Abstract

We investigate the effect of systematically varying erosion intensity (K) on the geometry and kinematics of fold‐and‐thrust belts modeled using equivalent conditions in physical and numerical experiments. Similar material properties and boundary conditions were used to compare numerical experiments to those modeled in the sandbox using an erosion rule that removes mass from the scaled sand wedges according to rates expected from bedrock fluvial incision. The geometry of both modeling approaches is quantitatively compared with that expected from analytical theory. The fold‐and‐thrust belt growth rate is inversely proportional to K and is well predicted by theory, except for the high erosion case, in which both the numerical and the experimental sandbox grows supercritically. A direct relationship exists between the erosion intensity and the number of fore‐shear bands and shear strain magnitude. The number of fore‐shear bands decreases, and their strain increases with erosion intensity. The results indicate that realistic and mechanistic erosion rules can be applied to physical experiments to model mass removal, and this approach opens up the possibility of calibrating strain history to erosion intensities for predictions in natural settings.

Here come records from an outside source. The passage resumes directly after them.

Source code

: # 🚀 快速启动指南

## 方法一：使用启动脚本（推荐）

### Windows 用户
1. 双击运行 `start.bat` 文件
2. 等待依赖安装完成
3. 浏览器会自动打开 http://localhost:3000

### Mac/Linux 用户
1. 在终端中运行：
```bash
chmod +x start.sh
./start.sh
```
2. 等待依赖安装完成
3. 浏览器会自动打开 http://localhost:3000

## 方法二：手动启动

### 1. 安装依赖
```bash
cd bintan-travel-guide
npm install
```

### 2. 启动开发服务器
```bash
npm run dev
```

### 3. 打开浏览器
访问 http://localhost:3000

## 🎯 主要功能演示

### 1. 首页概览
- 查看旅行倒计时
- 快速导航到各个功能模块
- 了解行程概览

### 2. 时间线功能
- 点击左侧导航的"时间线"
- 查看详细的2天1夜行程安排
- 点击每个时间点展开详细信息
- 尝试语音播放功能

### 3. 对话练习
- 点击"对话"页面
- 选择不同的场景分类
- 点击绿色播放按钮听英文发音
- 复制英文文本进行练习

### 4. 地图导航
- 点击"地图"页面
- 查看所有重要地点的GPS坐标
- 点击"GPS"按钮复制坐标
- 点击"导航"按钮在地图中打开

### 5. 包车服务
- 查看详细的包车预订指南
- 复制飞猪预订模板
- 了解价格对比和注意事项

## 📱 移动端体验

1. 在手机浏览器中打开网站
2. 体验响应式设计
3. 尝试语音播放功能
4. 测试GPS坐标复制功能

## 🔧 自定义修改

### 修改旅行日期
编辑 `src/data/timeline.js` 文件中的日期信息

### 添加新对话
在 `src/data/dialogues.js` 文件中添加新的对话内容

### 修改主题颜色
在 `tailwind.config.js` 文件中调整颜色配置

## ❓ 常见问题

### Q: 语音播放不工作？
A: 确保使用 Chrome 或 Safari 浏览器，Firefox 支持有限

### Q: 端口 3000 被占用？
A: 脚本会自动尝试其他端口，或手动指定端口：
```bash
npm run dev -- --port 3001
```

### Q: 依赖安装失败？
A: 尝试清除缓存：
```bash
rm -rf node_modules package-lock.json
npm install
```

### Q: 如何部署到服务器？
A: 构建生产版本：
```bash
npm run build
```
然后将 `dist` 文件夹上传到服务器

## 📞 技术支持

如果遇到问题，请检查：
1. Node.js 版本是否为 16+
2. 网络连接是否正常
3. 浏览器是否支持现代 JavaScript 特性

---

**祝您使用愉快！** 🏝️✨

Quantitative comparisons between the physical and numerical sandbox experiments indicate that deformation style and geometry of the thrust‐and‐fold belts are similar when identical rheologies and boundary conditions are used. This benchmarking suggests that numerical experiments realistically model conditions observed in the simple, cohesionless rheologies commonly employed in sandbox experiments. This suggests that numerical simulation may reliably model experimental deformation in geological situations that are difficult to represent in scaled experiments because of the different scales and rheologies of natural orogenic wedges.